A Comment About

A ‘To-Do’ List for the Next Education President

August 1, 2008 - 12:15 am - by Greg Forster
Sandra M
2008-08-01 20:47:14

Tolbert said:

>>The point being that you have limited narrative skills and that you hit the bong a little hard and too frequently?

The point wasn’t to demonstrate my admittedly rusty “narrative skills”. It was to convey ways to educate a child without waiting for the far-off date when a Dhimmicrat congress will permit vouchers for students.

As to “hitting the bong” I’ve never heard the phrase before but if it means you think I’m hitting the bottle or doing recreational drugs. I’m like this without benefit of either. The only drugs that have ever interested me were “smart drugs” which our FDA forbids.

Let me now give you the non-fiction version of the comment I originally wrote which is virtually guaranteed to further annoy you which I would deem a good thing.

“I am (sob) a “victim of the American educational system”. Who do I sue for educational malpractice?

“I dropped out of high school because after being bored out of my mind by Manhattan’s Marxist Mafia, I was then subjected to nuns on the warpath because of my stubborn adolescent atheism.
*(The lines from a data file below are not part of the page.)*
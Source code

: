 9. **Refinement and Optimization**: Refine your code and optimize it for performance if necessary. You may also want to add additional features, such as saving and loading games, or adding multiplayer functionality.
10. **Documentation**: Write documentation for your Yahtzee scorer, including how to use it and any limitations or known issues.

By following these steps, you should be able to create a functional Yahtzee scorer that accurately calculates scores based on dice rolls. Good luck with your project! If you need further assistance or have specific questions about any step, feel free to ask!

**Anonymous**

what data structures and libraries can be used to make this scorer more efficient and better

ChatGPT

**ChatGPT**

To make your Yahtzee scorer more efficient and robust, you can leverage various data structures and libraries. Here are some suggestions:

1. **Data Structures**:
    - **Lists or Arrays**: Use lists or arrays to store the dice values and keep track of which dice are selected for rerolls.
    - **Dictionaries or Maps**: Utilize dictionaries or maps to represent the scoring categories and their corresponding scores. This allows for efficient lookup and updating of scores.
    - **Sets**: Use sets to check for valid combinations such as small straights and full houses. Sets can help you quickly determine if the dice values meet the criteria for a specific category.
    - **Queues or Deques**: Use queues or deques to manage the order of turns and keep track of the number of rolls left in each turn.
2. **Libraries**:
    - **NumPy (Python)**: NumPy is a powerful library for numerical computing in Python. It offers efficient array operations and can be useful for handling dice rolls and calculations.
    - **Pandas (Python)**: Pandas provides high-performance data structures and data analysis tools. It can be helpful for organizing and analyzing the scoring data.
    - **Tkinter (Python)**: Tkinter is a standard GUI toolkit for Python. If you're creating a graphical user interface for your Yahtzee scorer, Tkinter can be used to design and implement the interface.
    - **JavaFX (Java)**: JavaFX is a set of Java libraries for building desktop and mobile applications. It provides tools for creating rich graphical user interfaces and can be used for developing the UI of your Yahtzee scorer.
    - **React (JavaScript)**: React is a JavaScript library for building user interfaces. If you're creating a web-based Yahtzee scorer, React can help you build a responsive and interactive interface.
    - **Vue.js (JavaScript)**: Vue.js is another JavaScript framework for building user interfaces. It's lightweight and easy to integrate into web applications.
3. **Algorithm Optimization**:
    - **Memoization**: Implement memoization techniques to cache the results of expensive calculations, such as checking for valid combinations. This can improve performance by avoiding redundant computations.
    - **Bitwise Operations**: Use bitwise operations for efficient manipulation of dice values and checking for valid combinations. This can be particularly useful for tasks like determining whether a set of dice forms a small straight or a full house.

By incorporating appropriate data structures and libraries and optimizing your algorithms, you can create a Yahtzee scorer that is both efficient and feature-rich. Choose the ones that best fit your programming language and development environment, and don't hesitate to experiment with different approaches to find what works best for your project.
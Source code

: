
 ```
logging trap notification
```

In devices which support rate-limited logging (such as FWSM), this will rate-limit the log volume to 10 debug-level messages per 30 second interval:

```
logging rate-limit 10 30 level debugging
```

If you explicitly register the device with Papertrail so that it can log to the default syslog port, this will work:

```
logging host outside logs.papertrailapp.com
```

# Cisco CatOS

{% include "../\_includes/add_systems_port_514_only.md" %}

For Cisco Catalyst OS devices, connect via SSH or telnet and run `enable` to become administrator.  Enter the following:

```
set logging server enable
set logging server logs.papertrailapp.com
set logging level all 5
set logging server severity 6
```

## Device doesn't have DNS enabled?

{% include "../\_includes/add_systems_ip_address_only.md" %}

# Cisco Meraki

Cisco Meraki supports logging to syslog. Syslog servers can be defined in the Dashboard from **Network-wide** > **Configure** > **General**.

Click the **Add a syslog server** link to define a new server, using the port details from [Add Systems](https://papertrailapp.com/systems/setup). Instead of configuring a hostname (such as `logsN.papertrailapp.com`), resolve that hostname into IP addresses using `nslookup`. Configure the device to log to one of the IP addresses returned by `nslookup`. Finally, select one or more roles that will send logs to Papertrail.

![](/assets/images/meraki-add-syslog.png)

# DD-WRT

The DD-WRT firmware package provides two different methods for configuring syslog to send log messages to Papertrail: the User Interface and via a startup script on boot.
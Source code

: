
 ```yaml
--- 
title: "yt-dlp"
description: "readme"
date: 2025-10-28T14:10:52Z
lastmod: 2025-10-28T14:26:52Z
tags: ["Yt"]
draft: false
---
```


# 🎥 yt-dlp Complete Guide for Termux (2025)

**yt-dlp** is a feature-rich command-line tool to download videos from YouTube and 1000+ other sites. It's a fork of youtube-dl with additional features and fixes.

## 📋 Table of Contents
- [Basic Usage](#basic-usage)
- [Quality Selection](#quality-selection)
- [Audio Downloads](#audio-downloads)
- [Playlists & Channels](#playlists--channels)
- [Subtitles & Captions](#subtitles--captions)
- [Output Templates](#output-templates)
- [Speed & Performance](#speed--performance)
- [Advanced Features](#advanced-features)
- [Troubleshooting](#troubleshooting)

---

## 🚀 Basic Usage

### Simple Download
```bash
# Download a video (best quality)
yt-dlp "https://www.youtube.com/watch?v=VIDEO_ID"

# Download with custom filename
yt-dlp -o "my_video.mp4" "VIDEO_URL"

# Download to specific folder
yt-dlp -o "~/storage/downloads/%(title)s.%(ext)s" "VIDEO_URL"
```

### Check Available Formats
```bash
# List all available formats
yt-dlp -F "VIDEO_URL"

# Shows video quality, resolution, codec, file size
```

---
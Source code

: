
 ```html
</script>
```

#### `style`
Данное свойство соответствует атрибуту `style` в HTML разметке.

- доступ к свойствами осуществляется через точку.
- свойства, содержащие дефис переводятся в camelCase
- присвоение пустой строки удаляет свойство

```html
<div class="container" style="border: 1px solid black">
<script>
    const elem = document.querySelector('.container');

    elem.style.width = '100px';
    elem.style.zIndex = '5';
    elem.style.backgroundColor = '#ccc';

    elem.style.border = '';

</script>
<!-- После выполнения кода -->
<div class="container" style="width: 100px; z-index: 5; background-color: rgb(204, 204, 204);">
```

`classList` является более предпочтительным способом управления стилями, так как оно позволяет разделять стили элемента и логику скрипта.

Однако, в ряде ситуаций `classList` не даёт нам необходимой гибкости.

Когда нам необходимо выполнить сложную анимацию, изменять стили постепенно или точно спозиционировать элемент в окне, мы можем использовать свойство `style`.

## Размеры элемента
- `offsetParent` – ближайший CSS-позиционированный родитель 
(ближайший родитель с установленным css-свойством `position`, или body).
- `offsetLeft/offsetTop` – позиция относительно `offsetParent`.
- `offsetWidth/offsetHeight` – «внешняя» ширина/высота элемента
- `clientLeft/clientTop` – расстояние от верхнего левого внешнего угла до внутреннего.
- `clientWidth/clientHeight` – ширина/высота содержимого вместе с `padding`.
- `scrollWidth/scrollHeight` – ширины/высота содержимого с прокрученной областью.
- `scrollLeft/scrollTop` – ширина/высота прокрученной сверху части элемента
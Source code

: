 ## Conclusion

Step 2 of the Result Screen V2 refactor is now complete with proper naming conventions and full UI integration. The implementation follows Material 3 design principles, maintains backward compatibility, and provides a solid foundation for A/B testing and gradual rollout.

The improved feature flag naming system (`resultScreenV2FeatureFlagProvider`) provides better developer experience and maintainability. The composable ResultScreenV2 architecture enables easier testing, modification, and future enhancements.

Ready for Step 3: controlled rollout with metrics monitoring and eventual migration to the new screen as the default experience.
Interestingly, public and parochial schools don’t share students’ school records with each other; hence, the parochial schools thought me gifted and the public schools not so much.

“I dropped out of college when a course I took in The Philosophy of Plato and Aristotle turned out to be 99% Plato, spiritual daddy of most dictators, and Aristotle whose writings on logic, ethics, politics,, aesthetics, biology and physics I had been struggling with on my own was dismissed in the last lecture as a “businessman’s philosopher.” Isn’t that pure educational malpractice? Don’t believe the catalog was the lesson I learned there.

“I dropped out of college again, because in the graduate course on Aristotle I was auditing people were talking pure bullshit and not being called on it.

“Later, I dropped out of graduate school because my fiction, non-fiction and film professors were all hacks, pure “schlockmeisters”. And this at what is considered an elite West Coast university. I had paid zero tuition (graduate fellowship) and that year was worth every cent I paid.

“Industrial beige walls, barred windows, jarring bells, being shunted from classroom to classroom to study a subject unrelated to what one was just studying, overpriced textbooks and boredom, boredom, boredom. That’s what we foist on millions of children and adolescents.

I suffered another instance of educational malpractice when I signed up for a course in astronomy because I wanted to learn more about the solar system. The unemployed scientist who taught the course considered the solar system “geology” and gave me a dirty look when I raised my hand and asked if I would be taught the solar system if I went down the hall to the Geology Department.

I had to suffer through a year of the History of Music when what I wanted was to learn to read music and more about the music of Johannes Sebastian Bach. Similarly, the History of Western Art involved dates and museums but aesthetics? Go ask the philosophy department. Right.

In the film STEALING HEAVEN, we see one of the middle age’s greatest teachers, Peter Abelard teaching students who had come from all over Europe to study with him. The University of Paris had something akin to a voucher system. And the students clearly preferred studying with Abelard and no one else. Similarly Bill Buckley, Jr. and Ayn Rand did more to educate their respective followers than any university does today. The same is probably true of Chomsky and other left-wingers, but I prefer not to dwell on that depressing thought.

If someone wants to file a class action suit against the NEA and AFT and major universities and colleges, sign me up. 17 years of school and I am virtually innumerate. I had to slip off my shoes for the math part of the Mensa entrance exam. Thanks to William Buckley, Jr.(THE LEXICON) I had a vocabulary which enabled me to pass. Unless you’re a feminist nutcase like David Mamet’s OLEANNA, you may find Buckley’s THE LEXICON,” a much more efficient and fun remedy against “racial and gender bias.” than wasting your time in Feminist, Black or Chicano studies, courses which will probably make you permanently angry like Princeton grad, “Princess Ticked-off.”